Studi Banding COP 17-20 Juli, Yogyakarta dan Surabaya: Apa yang bisa dilakukan aktifis community oriented policing (COP) dan forum kemitraan polisi dan masyarakat (FKPM) bagi masyarakatnya? Apakah hanya soal keamanan saja? Bagaimana pola penyelesaian masalah yang bisa dilakukan oleh aktifis COP dan FKPM?
Studi Banding COP 17-20 Juli, Yogyakarta dan Surabaya: Apa yang bisa dilakukan aktifis community oriented policing (COP) dan forum kemitraan polisi dan masyarakat (FKPM) bagi masyarakatnya?

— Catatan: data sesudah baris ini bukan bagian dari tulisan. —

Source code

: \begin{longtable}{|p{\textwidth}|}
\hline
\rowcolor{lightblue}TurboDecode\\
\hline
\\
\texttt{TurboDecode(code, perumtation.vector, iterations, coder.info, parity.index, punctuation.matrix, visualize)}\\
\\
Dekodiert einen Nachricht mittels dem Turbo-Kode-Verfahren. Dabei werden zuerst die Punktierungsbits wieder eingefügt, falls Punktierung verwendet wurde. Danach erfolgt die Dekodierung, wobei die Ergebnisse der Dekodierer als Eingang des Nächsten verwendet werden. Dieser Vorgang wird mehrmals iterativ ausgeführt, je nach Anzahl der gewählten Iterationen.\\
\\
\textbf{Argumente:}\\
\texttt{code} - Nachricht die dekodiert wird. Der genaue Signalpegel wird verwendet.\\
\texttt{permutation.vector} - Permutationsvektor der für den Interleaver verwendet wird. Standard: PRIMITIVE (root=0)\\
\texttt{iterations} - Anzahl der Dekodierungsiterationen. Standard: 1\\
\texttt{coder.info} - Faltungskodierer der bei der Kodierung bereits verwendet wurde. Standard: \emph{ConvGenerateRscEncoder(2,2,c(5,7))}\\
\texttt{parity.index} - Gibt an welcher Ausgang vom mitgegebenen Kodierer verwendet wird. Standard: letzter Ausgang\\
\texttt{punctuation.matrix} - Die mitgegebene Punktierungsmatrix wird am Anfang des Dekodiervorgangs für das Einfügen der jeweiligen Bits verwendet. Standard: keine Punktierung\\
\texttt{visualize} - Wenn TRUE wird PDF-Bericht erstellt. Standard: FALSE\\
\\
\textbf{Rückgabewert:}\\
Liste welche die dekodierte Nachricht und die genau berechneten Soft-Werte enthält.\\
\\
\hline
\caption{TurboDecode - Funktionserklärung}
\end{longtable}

Apakah hanya soal keamanan saja? Bagaimana pola penyelesaian masalah yang bisa dilakukan oleh aktifis COP dan FKPM?
Untuk menjawab pertanyaan-pertanyaan itulah, 15 aktifis FKPM Ciborelang Majalengka dan Serang Wetan Kabupaten Cirebon beserta Fahmina-Institute melakukan studi banding ke FKPM Yogyakarta dan Surabaya pada 17-20 Juli 2009 lalu.
Kunjungan di Yogyakarta
Kunjungan pertama, para peserta mengunjungi kantor Pusat Studi Hak Asasi Manusia (PUSHAM) UII Yogyakarta. Di Pusham UII inilah, para peserta bertemu dengan aktifis COP se-Yogyakarta yang tergabung dalam Presedium COP Yogyakarta. Ada COP Umbulharjo, Sawahan, Maliboro, Depok, Mataram dan lain-lain. Dalam kunjungan tersebut, para peserta tidak sekadar bertemu, melainkan berbagi pengalaman masing-masing daerah. Ketua Presidium COP Yogyakarta, Dadung, misalnya. Dia menjelaskan tentang perjalanan COP di Yogyakarta dan bagaimana COP bisa memiliki “power” yang cukup kuat untuk melakukan penyelesaian terhadap masalah keamanan dan sosial di Yogyakarta, di antaranya dengan membangun jaringan yang kuat antar aktifis dan membangun komunikasi dengan berbagai stakeholder.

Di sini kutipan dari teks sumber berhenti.